--- Work instructions ---
Could you restate every entry word for word, leaving the pictures out?
____
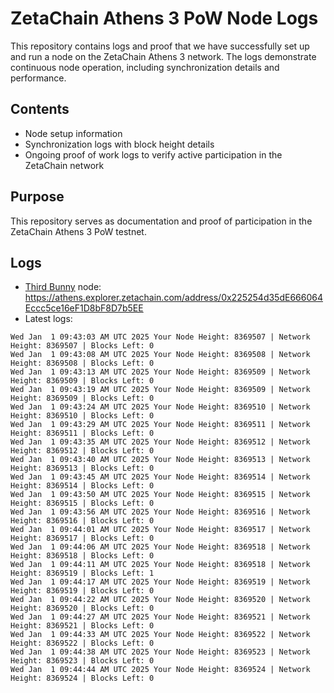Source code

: # ZetaChain Athens 3 PoW Node Logs
This repository contains logs and proof that we have successfully set up and run a node on the ZetaChain Athens 3 network. The logs demonstrate continuous node operation, including synchronization details and performance.

## Contents
- Node setup information
- Synchronization logs with block height details
- Ongoing proof of work logs to verify active participation in the ZetaChain network

## Purpose
This repository serves as documentation and proof of participation in the ZetaChain Athens 3 PoW testnet.

## Logs

- [Third Bunny](https://thirdbunny.xyz/) node: https://athens.explorer.zetachain.com/address/0x225254d35dE666064Eccc5ce16eF1D8bF8D7b5EE
- Latest logs:
```
Wed Jan  1 09:43:03 AM UTC 2025 Your Node Height: 8369507 | Network Height: 8369507 | Blocks Left: 0
Wed Jan  1 09:43:08 AM UTC 2025 Your Node Height: 8369508 | Network Height: 8369508 | Blocks Left: 0
Wed Jan  1 09:43:13 AM UTC 2025 Your Node Height: 8369509 | Network Height: 8369509 | Blocks Left: 0
Wed Jan  1 09:43:19 AM UTC 2025 Your Node Height: 8369509 | Network Height: 8369509 | Blocks Left: 0
Wed Jan  1 09:43:24 AM UTC 2025 Your Node Height: 8369510 | Network Height: 8369510 | Blocks Left: 0
Wed Jan  1 09:43:29 AM UTC 2025 Your Node Height: 8369511 | Network Height: 8369511 | Blocks Left: 0
Wed Jan  1 09:43:35 AM UTC 2025 Your Node Height: 8369512 | Network Height: 8369512 | Blocks Left: 0
Wed Jan  1 09:43:40 AM UTC 2025 Your Node Height: 8369513 | Network Height: 8369513 | Blocks Left: 0
Wed Jan  1 09:43:45 AM UTC 2025 Your Node Height: 8369514 | Network Height: 8369514 | Blocks Left: 0
Wed Jan  1 09:43:50 AM UTC 2025 Your Node Height: 8369515 | Network Height: 8369515 | Blocks Left: 0
Wed Jan  1 09:43:56 AM UTC 2025 Your Node Height: 8369516 | Network Height: 8369516 | Blocks Left: 0
Wed Jan  1 09:44:01 AM UTC 2025 Your Node Height: 8369517 | Network Height: 8369517 | Blocks Left: 0
Wed Jan  1 09:44:06 AM UTC 2025 Your Node Height: 8369518 | Network Height: 8369518 | Blocks Left: 0
Wed Jan  1 09:44:11 AM UTC 2025 Your Node Height: 8369518 | Network Height: 8369519 | Blocks Left: 1
Wed Jan  1 09:44:17 AM UTC 2025 Your Node Height: 8369519 | Network Height: 8369519 | Blocks Left: 0
Wed Jan  1 09:44:22 AM UTC 2025 Your Node Height: 8369520 | Network Height: 8369520 | Blocks Left: 0
Wed Jan  1 09:44:27 AM UTC 2025 Your Node Height: 8369521 | Network Height: 8369521 | Blocks Left: 0
Wed Jan  1 09:44:33 AM UTC 2025 Your Node Height: 8369522 | Network Height: 8369522 | Blocks Left: 0
Wed Jan  1 09:44:38 AM UTC 2025 Your Node Height: 8369523 | Network Height: 8369523 | Blocks Left: 0
Wed Jan  1 09:44:44 AM UTC 2025 Your Node Height: 8369524 | Network Height: 8369524 | Blocks Left: 0
```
____
--- Solution for this problem ---
Source code

: # ZetaChain Athens 3 PoW Node Logs
This repository contains logs and proof that we have successfully set up and run a node on the ZetaChain Athens 3 network. The logs demonstrate continuous node operation, including synchronization details and performance.

## Contents
- Node setup information
- Synchronization logs with block height details
- Ongoing proof of work logs to verify active participation in the ZetaChain network

## Purpose
This repository serves as documentation and proof of participation in the ZetaChain Athens 3 PoW testnet.

## Logs

- [Third Bunny](https://thirdbunny.xyz/) node: https://athens.explorer.zetachain.com/address/0x225254d35dE666064Eccc5ce16eF1D8bF8D7b5EE
- Latest logs:
```
Wed Jan  1 09:43:03 AM UTC 2025 Your Node Height: 8369507 | Network Height: 8369507 | Blocks Left: 0
Wed Jan  1 09:43:08 AM UTC 2025 Your Node Height: 8369508 | Network Height: 8369508 | Blocks Left: 0
Wed Jan  1 09:43:13 AM UTC 2025 Your Node Height: 8369509 | Network Height: 8369509 | Blocks Left: 0
Wed Jan  1 09:43:19 AM UTC 2025 Your Node Height: 8369509 | Network Height: 8369509 | Blocks Left: 0
Wed Jan  1 09:43:24 AM UTC 2025 Your Node Height: 8369510 | Network Height: 8369510 | Blocks Left: 0
Wed Jan  1 09:43:29 AM UTC 2025 Your Node Height: 8369511 | Network Height: 8369511 | Blocks Left: 0
Wed Jan  1 09:43:35 AM UTC 2025 Your Node Height: 8369512 | Network Height: 8369512 | Blocks Left: 0
Wed Jan  1 09:43:40 AM UTC 2025 Your Node Height: 8369513 | Network Height: 8369513 | Blocks Left: 0
Wed Jan  1 09:43:45 AM UTC 2025 Your Node Height: 8369514 | Network Height: 8369514 | Blocks Left: 0
Wed Jan  1 09:43:50 AM UTC 2025 Your Node Height: 8369515 | Network Height: 8369515 | Blocks Left: 0
Wed Jan  1 09:43:56 AM UTC 2025 Your Node Height: 8369516 | Network Height: 8369516 | Blocks Left: 0
Wed Jan  1 09:44:01 AM UTC 2025 Your Node Height: 8369517 | Network Height: 8369517 | Blocks Left: 0
Wed Jan  1 09:44:06 AM UTC 2025 Your Node Height: 8369518 | Network Height: 8369518 | Blocks Left: 0
Wed Jan  1 09:44:11 AM UTC 2025 Your Node Height: 8369518 | Network Height: 8369519 | Blocks Left: 1
Wed Jan  1 09:44:17 AM UTC 2025 Your Node Height: 8369519 | Network Height: 8369519 | Blocks Left: 0
Wed Jan  1 09:44:22 AM UTC 2025 Your Node Height: 8369520 | Network Height: 8369520 | Blocks Left: 0
Wed Jan  1 09:44:27 AM UTC 2025 Your Node Height: 8369521 | Network Height: 8369521 | Blocks Left: 0
Wed Jan  1 09:44:33 AM UTC 2025 Your Node Height: 8369522 | Network Height: 8369522 | Blocks Left: 0
Wed Jan  1 09:44:38 AM UTC 2025 Your Node Height: 8369523 | Network Height: 8369523 | Blocks Left: 0
Wed Jan  1 09:44:44 AM UTC 2025 Your Node Height: 8369524 | Network Height: 8369524 | Blocks Left: 0
```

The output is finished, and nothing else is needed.